By Howie Hawkins

The officially announced results of the parliamentary election in the country of Georgia yesterday are in dispute. The ruling Georgia Dream party declared victory, while the four major opposition parties called the election stolen.

With more than 99% of precincts counted, official results from the Central Election Commission (CEC) have the ruling Georgian Dream with a 54.2% majority. The combined total of opposition parties that passed the 5% threshold for parliamentary representation is 37.4%.

Exit polling told a different story. Two Western polling companies that we in America are familiar with had similar results. Edison Research had Georgia Dream (GD) receiving 40.9%. HarrisX had GD at 42%, both indicating strong wins for the pro-European opposition. But the exit poll commissioned by pro-GD Imedi TV and conducted by Gorbi had GD with a comfortable 56.1% majority.

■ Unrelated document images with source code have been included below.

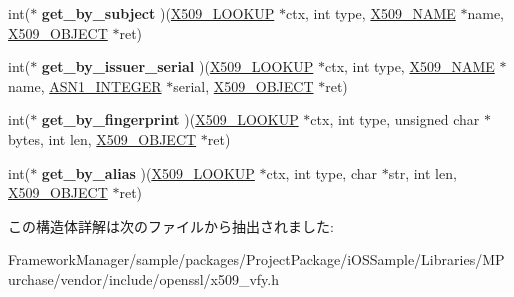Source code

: \begin{DoxyCompactItemize}
\item 
\hypertarget{structx509__lookup__method__st_a2d6e3c3cc73f583d6d970abe12b65df2}{}int($\ast$ {\bfseries get\+\_\+by\+\_\+subject} )(\hyperlink{structx509__lookup__st}{X509\+\_\+\+L\+O\+O\+K\+U\+P} $\ast$ctx, int type, \hyperlink{struct_x509__name__st}{X509\+\_\+\+N\+A\+M\+E} $\ast$name, \hyperlink{structx509__object__st}{X509\+\_\+\+O\+B\+J\+E\+C\+T} $\ast$ret)\label{structx509__lookup__method__st_a2d6e3c3cc73f583d6d970abe12b65df2}

\item 
\hypertarget{structx509__lookup__method__st_af97ec1a34b72c8892d9b16e90e99b9f2}{}int($\ast$ {\bfseries get\+\_\+by\+\_\+issuer\+\_\+serial} )(\hyperlink{structx509__lookup__st}{X509\+\_\+\+L\+O\+O\+K\+U\+P} $\ast$ctx, int type, \hyperlink{struct_x509__name__st}{X509\+\_\+\+N\+A\+M\+E} $\ast$name, \hyperlink{structasn1__string__st}{A\+S\+N1\+\_\+\+I\+N\+T\+E\+G\+E\+R} $\ast$serial, \hyperlink{structx509__object__st}{X509\+\_\+\+O\+B\+J\+E\+C\+T} $\ast$ret)\label{structx509__lookup__method__st_af97ec1a34b72c8892d9b16e90e99b9f2}

\item 
\hypertarget{structx509__lookup__method__st_ae5331725f3feb7f560e670cc529b4475}{}int($\ast$ {\bfseries get\+\_\+by\+\_\+fingerprint} )(\hyperlink{structx509__lookup__st}{X509\+\_\+\+L\+O\+O\+K\+U\+P} $\ast$ctx, int type, unsigned char $\ast$bytes, int len, \hyperlink{structx509__object__st}{X509\+\_\+\+O\+B\+J\+E\+C\+T} $\ast$ret)\label{structx509__lookup__method__st_ae5331725f3feb7f560e670cc529b4475}

\item 
\hypertarget{structx509__lookup__method__st_a2db768d3cfbb0bfd076e5e8c17590d80}{}int($\ast$ {\bfseries get\+\_\+by\+\_\+alias} )(\hyperlink{structx509__lookup__st}{X509\+\_\+\+L\+O\+O\+K\+U\+P} $\ast$ctx, int type, char $\ast$str, int len, \hyperlink{structx509__object__st}{X509\+\_\+\+O\+B\+J\+E\+C\+T} $\ast$ret)\label{structx509__lookup__method__st_a2db768d3cfbb0bfd076e5e8c17590d80}

\end{DoxyCompactItemize}


この構造体詳解は次のファイルから抽出されました\+:\begin{DoxyCompactItemize}
\item 
Framework\+Manager/sample/packages/\+Project\+Package/i\+O\+S\+Sample/\+Libraries/\+M\+Purchase/vendor/include/openssl/x509\+\_\+vfy.\+h\end{DoxyCompactItemize}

One official election observer I spoke to said, “It was a fix.” I will meet with this person in the next day or two and will quote him in future dispatches if this person can be quoted at this time given their official election observer role.

Not surprisingly, Hungary’s strongman Viktor Orban congratulated GD and its multi-billionaire oligarch leader, Bidzina Ivanishvili, on the basis of the Gorbi exit poll before any vote totals had been reported.

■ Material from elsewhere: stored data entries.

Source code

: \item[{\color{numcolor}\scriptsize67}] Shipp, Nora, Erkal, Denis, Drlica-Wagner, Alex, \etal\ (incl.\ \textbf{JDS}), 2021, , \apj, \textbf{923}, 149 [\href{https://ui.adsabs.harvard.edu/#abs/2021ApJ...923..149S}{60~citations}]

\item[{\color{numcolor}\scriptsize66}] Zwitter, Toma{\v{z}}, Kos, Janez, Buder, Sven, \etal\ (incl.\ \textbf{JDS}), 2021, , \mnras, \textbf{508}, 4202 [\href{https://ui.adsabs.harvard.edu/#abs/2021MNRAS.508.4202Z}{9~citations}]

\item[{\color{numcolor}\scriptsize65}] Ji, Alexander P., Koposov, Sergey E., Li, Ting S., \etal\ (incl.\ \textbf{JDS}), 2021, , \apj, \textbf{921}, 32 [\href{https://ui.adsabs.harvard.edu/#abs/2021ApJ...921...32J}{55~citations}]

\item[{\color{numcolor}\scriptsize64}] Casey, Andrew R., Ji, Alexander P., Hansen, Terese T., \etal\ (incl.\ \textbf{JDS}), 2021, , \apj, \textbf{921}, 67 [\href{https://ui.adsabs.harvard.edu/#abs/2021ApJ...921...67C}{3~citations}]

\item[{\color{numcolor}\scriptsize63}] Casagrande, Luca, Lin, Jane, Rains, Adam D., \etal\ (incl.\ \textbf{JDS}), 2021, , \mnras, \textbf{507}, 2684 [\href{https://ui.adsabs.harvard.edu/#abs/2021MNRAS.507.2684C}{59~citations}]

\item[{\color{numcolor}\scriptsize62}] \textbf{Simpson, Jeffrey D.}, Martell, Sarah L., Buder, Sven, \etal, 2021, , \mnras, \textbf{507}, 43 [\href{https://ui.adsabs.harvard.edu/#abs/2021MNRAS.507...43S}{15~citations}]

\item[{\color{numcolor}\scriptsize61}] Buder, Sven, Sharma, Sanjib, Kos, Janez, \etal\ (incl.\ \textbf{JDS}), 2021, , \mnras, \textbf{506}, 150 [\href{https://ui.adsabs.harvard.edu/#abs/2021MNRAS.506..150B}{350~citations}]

But many do not accept the legitimacy of the reported election results.

Georgia’s independent President, Salome Zurabishvili, said the results reported by the CEC were falsified by GD. The CEC is widely regarded as controlled by GD appointees. At a news conference surrounded by leaders of opposition political parties, Zurabishvili said the election was a “total fraud” and a “total robbery” of votes. She said the elections were “Russian” in nature.

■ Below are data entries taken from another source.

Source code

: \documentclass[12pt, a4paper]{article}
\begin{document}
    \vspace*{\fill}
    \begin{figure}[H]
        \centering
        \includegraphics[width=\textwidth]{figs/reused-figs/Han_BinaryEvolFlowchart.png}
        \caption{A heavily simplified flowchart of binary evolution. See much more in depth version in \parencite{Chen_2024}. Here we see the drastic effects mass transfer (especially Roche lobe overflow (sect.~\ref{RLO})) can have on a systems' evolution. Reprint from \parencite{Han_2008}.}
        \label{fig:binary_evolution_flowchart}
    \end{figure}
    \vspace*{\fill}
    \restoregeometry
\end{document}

The International Society for Fair Elections and Democracy (ISFED), which closely monitored election, concluded that the results may not reflect the will of the Georgian people, citing reports of voter intimidation, vote buying, confiscation of ID cards, and collection and processing of personal data.

The anti-corruption organization Transparency International rejected the official results.

The International Election Observation Mission issued its Preliminary Findings and Conclusions on the October 26 Parliamentary elections, saying that elections “unfolded amid entrenched polarization in an environment marred by concerns over recently adopted legislation, its impact on fundamental freedoms and civil society.” While “contestants could generally campaign freely “reports of pressure on voters, particularly on public sector employees, remained widespread in the campaign.

International Election Observation Mission of the Organization for Security and Cooperation in Eurpe (OSCE) reported pressure on voters, particularly on public sector employees, including extensive tracking of voters on election day fight “raised concerns about the ability of some voters to cast their vote without fear of retribution.”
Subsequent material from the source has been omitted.